Your instructions: Show every line of the data below that includes the word "length".

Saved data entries
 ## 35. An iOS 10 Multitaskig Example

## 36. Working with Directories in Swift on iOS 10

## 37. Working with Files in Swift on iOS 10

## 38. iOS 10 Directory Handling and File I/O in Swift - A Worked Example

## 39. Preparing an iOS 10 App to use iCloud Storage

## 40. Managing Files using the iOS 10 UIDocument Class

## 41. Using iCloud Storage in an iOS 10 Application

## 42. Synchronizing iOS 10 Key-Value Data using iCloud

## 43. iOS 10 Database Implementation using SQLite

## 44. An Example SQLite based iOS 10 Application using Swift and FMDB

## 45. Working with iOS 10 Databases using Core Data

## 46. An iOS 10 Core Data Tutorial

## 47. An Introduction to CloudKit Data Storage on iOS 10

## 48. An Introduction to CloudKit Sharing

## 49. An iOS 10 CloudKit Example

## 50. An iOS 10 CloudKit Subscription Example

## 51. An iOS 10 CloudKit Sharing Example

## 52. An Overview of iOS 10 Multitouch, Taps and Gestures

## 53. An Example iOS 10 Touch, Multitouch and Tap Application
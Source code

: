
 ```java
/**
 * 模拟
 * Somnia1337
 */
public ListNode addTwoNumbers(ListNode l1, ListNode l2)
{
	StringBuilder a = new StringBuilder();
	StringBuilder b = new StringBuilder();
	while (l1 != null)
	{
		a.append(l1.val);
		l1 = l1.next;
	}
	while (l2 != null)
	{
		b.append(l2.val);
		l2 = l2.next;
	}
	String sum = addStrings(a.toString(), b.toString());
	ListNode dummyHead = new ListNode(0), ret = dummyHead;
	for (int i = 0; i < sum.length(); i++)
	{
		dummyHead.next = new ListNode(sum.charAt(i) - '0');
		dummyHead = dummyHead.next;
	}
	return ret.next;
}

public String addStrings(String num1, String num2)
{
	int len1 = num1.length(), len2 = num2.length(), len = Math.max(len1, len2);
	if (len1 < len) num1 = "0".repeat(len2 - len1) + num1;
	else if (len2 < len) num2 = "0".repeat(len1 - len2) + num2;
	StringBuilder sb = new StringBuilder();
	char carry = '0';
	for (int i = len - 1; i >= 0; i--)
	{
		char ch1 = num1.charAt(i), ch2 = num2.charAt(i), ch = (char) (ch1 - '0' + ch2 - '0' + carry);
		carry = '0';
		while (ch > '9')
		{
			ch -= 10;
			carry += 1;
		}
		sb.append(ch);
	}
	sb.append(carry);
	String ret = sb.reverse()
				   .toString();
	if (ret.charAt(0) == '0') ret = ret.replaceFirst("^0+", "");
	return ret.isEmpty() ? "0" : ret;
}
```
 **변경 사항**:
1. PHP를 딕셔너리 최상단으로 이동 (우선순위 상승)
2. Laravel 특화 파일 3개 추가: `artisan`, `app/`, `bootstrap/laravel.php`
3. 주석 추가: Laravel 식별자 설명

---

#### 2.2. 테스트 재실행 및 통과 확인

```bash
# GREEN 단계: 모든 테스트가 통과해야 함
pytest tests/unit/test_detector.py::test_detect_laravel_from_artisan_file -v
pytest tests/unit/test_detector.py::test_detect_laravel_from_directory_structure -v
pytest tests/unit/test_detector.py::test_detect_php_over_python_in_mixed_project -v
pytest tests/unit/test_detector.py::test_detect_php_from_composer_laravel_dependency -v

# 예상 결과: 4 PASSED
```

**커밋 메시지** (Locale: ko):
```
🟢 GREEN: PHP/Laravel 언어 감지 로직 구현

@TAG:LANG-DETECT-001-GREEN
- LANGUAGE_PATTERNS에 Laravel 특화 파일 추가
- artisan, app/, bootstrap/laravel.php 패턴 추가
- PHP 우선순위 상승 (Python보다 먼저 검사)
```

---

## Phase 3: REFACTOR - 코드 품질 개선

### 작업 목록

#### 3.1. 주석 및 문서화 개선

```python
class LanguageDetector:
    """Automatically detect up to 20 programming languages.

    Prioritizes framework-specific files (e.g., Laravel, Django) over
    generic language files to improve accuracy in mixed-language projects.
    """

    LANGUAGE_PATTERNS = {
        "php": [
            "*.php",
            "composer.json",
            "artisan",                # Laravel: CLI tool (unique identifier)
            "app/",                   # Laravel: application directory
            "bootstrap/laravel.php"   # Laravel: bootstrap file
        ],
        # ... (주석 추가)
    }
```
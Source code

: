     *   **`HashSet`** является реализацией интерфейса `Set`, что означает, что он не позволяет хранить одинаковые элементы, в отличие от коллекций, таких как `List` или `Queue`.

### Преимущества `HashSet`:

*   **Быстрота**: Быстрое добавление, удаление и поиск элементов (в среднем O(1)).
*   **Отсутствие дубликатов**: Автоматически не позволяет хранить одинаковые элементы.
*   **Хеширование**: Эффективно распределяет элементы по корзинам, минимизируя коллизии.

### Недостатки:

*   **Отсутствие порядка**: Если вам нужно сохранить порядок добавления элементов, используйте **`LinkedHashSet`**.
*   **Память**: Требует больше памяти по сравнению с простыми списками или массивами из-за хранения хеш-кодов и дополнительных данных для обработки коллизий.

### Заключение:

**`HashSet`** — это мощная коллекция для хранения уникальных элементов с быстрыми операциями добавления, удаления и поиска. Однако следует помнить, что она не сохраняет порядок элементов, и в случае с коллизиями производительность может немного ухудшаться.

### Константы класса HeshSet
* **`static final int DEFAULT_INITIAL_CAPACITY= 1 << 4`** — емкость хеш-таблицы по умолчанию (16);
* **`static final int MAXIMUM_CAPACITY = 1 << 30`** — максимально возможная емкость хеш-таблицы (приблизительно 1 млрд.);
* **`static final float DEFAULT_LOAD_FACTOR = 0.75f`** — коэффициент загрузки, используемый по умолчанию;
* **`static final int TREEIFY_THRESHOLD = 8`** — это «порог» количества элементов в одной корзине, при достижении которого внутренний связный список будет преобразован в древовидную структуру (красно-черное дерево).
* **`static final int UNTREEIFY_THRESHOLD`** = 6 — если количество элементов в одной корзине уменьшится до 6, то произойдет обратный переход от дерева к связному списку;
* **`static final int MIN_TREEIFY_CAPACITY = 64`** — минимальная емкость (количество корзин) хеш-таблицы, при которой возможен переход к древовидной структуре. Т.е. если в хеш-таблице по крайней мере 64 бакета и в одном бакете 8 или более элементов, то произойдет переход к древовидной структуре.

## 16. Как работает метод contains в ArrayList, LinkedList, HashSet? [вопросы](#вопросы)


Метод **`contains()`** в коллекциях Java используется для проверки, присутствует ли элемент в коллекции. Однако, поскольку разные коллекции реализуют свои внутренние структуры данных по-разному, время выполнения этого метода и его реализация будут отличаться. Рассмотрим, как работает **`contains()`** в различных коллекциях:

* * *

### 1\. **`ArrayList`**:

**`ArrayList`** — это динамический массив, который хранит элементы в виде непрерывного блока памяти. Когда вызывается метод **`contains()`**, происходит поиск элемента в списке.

Your solution:
	for (int i = 0; i < sum.length(); i++)
	int len1 = num1.length(), len2 = num2.length(), len = Math.max(len1, len2);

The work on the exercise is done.